# Linear transformation and indepence problem

• Jan 29th 2008, 10:40 PM
lllll
Linear transformation and indepence problem
I am having trouble with a problem and am in need of some help.
V & W are vector space, and T:V->W is linear.
T is 1 to 1 and S is a subset of V. Prove that S is linearly independent if and only if T(S) is linearly independent.

I have started the problem but am really uncertain of my approach.
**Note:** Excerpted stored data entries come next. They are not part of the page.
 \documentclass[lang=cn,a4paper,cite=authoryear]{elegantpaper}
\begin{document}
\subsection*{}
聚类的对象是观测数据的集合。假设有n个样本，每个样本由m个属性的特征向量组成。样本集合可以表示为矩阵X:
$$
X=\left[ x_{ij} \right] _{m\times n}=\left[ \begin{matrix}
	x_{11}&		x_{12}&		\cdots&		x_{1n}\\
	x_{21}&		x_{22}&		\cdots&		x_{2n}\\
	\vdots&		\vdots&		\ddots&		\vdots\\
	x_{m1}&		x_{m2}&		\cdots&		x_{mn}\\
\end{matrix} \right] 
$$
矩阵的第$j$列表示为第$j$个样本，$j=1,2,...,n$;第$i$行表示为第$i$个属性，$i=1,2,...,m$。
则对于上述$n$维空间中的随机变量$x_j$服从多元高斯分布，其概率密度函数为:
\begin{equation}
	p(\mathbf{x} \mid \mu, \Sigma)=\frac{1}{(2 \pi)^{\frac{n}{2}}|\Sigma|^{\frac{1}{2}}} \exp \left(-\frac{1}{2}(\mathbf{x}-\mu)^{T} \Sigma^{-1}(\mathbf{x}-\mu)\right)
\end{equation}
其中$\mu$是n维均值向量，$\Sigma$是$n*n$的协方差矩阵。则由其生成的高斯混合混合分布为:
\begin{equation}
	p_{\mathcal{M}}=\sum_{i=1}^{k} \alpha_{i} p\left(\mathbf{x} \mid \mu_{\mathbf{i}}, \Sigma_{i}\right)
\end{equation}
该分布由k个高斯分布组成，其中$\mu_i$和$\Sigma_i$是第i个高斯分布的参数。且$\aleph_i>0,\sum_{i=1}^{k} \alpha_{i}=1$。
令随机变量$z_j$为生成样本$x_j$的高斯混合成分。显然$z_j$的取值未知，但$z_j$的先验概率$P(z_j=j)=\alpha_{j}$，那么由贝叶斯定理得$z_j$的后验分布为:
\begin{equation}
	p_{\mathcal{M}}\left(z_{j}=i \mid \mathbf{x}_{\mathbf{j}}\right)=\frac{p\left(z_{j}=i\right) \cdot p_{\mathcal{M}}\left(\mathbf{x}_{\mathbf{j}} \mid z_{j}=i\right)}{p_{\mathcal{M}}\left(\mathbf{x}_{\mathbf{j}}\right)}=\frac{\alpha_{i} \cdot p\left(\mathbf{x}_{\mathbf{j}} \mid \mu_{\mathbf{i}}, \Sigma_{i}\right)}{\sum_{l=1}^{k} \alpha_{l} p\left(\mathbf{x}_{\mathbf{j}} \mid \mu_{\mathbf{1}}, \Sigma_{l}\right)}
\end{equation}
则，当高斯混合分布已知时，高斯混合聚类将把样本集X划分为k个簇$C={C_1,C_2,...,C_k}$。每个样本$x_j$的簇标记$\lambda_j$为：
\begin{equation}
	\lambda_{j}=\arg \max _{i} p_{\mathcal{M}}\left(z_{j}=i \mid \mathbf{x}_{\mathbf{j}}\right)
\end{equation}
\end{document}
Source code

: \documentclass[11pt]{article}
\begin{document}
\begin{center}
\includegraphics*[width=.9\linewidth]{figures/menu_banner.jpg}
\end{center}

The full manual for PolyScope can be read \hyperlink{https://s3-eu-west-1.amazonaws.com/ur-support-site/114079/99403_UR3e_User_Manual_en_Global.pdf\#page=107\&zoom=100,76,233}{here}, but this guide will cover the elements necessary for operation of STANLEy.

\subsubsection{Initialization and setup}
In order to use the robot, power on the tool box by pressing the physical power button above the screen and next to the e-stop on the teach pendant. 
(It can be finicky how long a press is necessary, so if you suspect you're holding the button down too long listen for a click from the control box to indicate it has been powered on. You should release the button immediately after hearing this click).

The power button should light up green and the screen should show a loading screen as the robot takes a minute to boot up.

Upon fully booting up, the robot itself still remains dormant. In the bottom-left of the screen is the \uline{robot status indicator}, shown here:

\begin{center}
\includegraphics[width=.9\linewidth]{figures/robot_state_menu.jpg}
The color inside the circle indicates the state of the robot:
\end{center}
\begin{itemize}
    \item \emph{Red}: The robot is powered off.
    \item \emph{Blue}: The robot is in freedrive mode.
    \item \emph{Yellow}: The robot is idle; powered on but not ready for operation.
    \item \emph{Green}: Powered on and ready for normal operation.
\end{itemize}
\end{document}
So far I have
S=(a1,a2,...,an)
V=(a1,a2,...,an,an+1,...,an+k)

Sum [biT(ai)] = 0 where i=1,2,...n
T[Sum bi(ai)] = 0

therefore there should exist some c such that

Sum [bi(ai)] = Sum ci(ai)

Is what I have done even correct?
• Jan 30th 2008, 06:48 AM
ThePerfectHacker
Quote:

Originally Posted by lllll
I am having trouble with a problem and am in need of some help.
V & W are vector space, and T:V->W is linear.
T is 1 to 1 and S is a subset of V. Prove that S is linearly independent if and only if T(S) is linearly independent.
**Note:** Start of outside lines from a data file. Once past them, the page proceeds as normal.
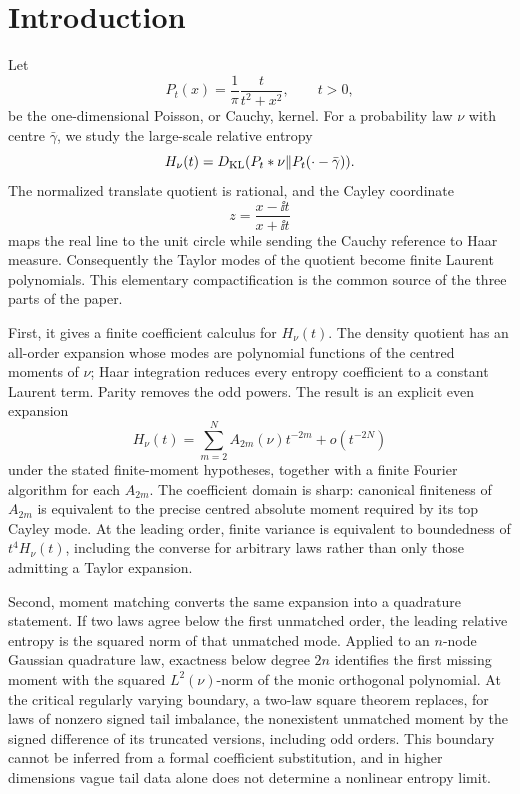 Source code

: \section{Introduction}\label{sec:introduction}

Let
\[
 P_t(x)=\frac1\pi\frac{t}{t^2+x^2},\qquad t>0,
\]
be the one-dimensional Poisson, or Cauchy, kernel.  For a probability law
\(\nu\) with centre \(\bar\gamma\), we study the large-scale relative
entropy
\[
 H_\nu(t)=D_{\rm KL}(P_t*\nu\|P_t(\mathord\cdot-\bar\gamma)).
\]
The normalized translate quotient is rational, and the Cayley coordinate
\[
 z=\frac{x-\ii t}{x+\ii t}
\]
maps the real line to the unit circle while sending the Cauchy reference to
Haar measure.  Consequently the Taylor modes of the quotient become finite
Laurent polynomials.  This elementary compactification is the common source
of the three parts of the paper.

First, it gives a finite coefficient calculus for \(H_\nu(t)\).  The density
quotient has an all-order expansion whose modes are polynomial functions of
the centred moments of \(\nu\); Haar integration reduces every entropy
coefficient to a constant Laurent term.  Parity removes the odd powers.  The
result is an explicit even expansion
\[
 H_\nu(t)=\sum_{m=2}^{N}A_{2m}(\nu)t^{-2m}+o(t^{-2N})
\]
under the stated finite-moment hypotheses, together with a finite Fourier
algorithm for each \(A_{2m}\).  The coefficient domain is sharp: canonical
finiteness of \(A_{2m}\) is equivalent to the precise centred absolute
moment required by its top Cayley mode.  At the leading order, finite
variance is equivalent to boundedness of \(t^4H_\nu(t)\), including the
converse for arbitrary laws rather than only those admitting a Taylor
expansion.

Second, moment matching converts the same expansion into a quadrature
statement.  If two laws agree below the first unmatched order, the leading
relative entropy is the squared norm of that unmatched mode.  Applied to an
\(n\)-node Gaussian quadrature law, exactness below degree \(2n\) identifies
the first missing moment with the squared \(L^2(\nu)\)-norm of the monic
orthogonal polynomial.  At the critical regularly varying boundary, a
two-law square theorem replaces, for laws of nonzero signed tail imbalance,
the nonexistent unmatched moment by the signed difference of its truncated
versions, including odd orders.  This
boundary cannot be inferred from a formal coefficient substitution, and in
higher dimensions vague tail data alone does not determine a nonlinear
entropy limit.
Let $S = \{ a_1, ... a_n\}$ and suppose this set is linearly independent. Then $T(S) = \{T(a_1),...,T(a_n)\}$. Suppose there exists $c_1,...,c_n$ (in the field) such that $c_1T(a_1) + ... + c_nT(a_n) = 0$ thus $T(c_1a_1+...+c_na_n) = 0$. But since $T$ is one-to-one its kernel is the zero-vector thus $c_1a_1+...+c_na_n \implies c_1 = c_2 = ... = c_n$. Thus, $\{T(a_1),...,T(a_n) \}$ are linearly independent.
• Jan 30th 2008, 08:13 PM
lllll
Would it be a similar prove if S was a basis instead of a subset?